Don't call this a breakfast burrito. It shames and degrades the awful glory and majesty of this culinary delight. Ridiculously filling and easy to make (despite the far-too-lengthy directions and name), this is one of my favourite things to eat. It can be made in one skillet or two, depending on whether or not you have one of those skillets that's six feet wide or not. If you don't, use two skillets.

You will need: three large eggs, one of those big huge flour tortillas, salsa, hot sauce, two or three medium potatoes, half a medium onion or so, salt and pepper, spices (more on that in a bit), butter, heavy cream or half-and-half and some shredded cheddar cheese.

First, put the skillet on medium-high heat, and drop in a few spoonfuls of butter. Then you need to make the potatoes and onions. Wash the potatoes (you don't have to get rid of all the dirt, dirt adds flavour and zest, and occasionally mysterious spores), then get a grater and shred the lovely little tubers (yes, skin and all). Chop the onions coarsely - big chunks. When the butter in the skillet has melted, add the shredded potatoes. Start spicing immediately - I like salt, lots of coarse-ground black pepper (fresh, of course - otherwise get the cannister of big chunky black pepper, none of that powdery crap), a bit of chili powder, some onion, a bit of garlic, some cayenne pepper and a little paprika. Now let this cook a bit. You're likely to have spent at least ten minutes on this so far. Not long now, I promise. Stir up the potatoes occasionally, letting them all get cooked, adding more butter if you need to. Towards the end, let them sit in the skillet and get a nice golden brown, then flip them over with a spatula and cook on the other side. Once they start sticking together in what could be called a delicious mass of buttery fried potato goodness, it's very much almost time.

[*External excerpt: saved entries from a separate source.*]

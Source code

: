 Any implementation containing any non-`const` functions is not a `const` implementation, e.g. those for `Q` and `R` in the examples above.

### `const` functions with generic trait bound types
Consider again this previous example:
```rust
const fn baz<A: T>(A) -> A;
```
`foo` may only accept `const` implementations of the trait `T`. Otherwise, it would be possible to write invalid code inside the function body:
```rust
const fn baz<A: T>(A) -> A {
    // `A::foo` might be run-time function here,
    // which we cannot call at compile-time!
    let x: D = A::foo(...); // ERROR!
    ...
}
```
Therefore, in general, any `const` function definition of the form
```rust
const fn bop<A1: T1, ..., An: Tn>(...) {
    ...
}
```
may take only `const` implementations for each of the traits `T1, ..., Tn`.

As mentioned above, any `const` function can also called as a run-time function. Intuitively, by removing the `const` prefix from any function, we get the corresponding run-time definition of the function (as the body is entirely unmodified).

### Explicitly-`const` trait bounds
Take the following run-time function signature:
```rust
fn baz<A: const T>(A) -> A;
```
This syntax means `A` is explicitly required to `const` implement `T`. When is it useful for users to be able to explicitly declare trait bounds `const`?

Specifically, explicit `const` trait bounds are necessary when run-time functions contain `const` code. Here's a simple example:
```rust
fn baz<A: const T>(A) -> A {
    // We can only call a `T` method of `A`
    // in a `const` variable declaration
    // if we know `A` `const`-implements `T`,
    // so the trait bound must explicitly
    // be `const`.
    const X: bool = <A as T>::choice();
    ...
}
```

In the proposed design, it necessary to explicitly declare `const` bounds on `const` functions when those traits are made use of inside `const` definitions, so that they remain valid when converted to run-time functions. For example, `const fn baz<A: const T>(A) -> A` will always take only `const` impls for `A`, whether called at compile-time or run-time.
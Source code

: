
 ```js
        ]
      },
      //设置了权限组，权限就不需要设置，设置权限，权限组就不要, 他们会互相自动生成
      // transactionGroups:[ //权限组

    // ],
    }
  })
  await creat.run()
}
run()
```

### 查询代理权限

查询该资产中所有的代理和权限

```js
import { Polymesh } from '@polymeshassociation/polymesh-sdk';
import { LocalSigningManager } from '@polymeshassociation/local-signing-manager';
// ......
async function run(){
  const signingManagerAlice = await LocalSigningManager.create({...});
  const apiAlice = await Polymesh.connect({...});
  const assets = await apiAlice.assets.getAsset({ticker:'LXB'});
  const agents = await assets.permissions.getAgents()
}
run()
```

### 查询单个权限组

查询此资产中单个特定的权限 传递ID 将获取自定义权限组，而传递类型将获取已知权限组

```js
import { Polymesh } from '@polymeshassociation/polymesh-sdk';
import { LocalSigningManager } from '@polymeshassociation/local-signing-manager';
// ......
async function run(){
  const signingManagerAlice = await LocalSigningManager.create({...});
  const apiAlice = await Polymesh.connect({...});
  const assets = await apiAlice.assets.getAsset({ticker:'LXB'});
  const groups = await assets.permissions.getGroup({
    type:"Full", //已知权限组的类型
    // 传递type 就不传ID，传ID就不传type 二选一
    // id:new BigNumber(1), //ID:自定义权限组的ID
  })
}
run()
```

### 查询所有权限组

Meanwhile, your eggs. Crack them open (the one-handed crack is fun and easy - hold the egg in your hand, break the shell against the rim of a bowl, and spread the two halves apart with your fingers and thumb - takes some practise but can be used to impress and amaze your friends and that special friend who just stayed the night) into a bowl, add a bit of heavy cream or half-and-half (this makes them a bit fluffier and gives them some extra flavour) and a few splashes of hot sauce. Stir them up with a wire whisk (a fork will also do, but will not blend them as well) like you are making scrambled eggs, because that is what you are about to do. When it is all blended, add some more butter to your skillet, push the potatoes off to one side, and pour in the eggs. Let them cook up like scrambled eggs, stirring them around with a fork or spatula. Add some salt and pepper, and let them finish cooking.

Now! Your tortilla, it will need to be softened. The easiest way to do this is to get your hands wet under the kitchen faucet, and them rub them against the tortilla to get it damp. Then microwave it for about ten seconds. When it is softened and warm, and your eggs are almost done, add a handful or six of shredded cheddar cheese to your eggs. Let it melt and get mixed in. Make a line of potatoes on your tortilla, then a few splashes of hot sauce, and then the cheesy eggs. I like to add more hot sauce at this point, or some more black or cayenne pepper. Now you will have to roll your tortilla into an open-ended burrito. Lots of people make the mistake of rolling it like a tube. No no no! I am here to explain proper open-ended burrito-rolling. I think.

Imagine your tortilla is a circle, because it is. Now imagine it is sectioned off into thirds. You want to add your potatoes and eggs to the line that separates one third from another, not in the middle. Now, fold the bit of tortilla on the side nearest to the eggs and potatoes over the eggs and potatoes. Go 90 degrees in either direction, and grab that bit of the tortilla. Fold that towards the centre as much as you can. Now you can roll your tortilla up like a tube, and the folded part should magically end up where it touches the plate. At this point, pour your salsa over the top of the burrito, and serve with a fork and a steak knife (for cutting) and a little more salsa and hot sauce on the side, just in case. Since eggs and potatoes are generally considered breakfast foods (those who think so underestimate the loveliness of four over-medium eggs with hot sauce and buttered toast as a midnight snack), coffee goes wonderfully with this. So does orange juice, or some English Breakfast tea if you like black tea (I don't).

Substitutions etc.: If you like meat, bacon is good in this. Sometimes I will make this with veggie "bacon". Whole strips or just crumblies and bits mixed in are both good. Crumbled sausage (again, I sometimes make this with veggie "sausage") is good, too. Really, anything that goes well in an omelette will go well in this - mushrooms, bell peppers, etc. Because of the size of this beast, you might consider using a few smaller tortillas instead of one big one, so you can eat it with your hands. In that case, no salsa on the top, just on the side (or inside). Also in that case, share with others! Food, like coffee, is best when shared.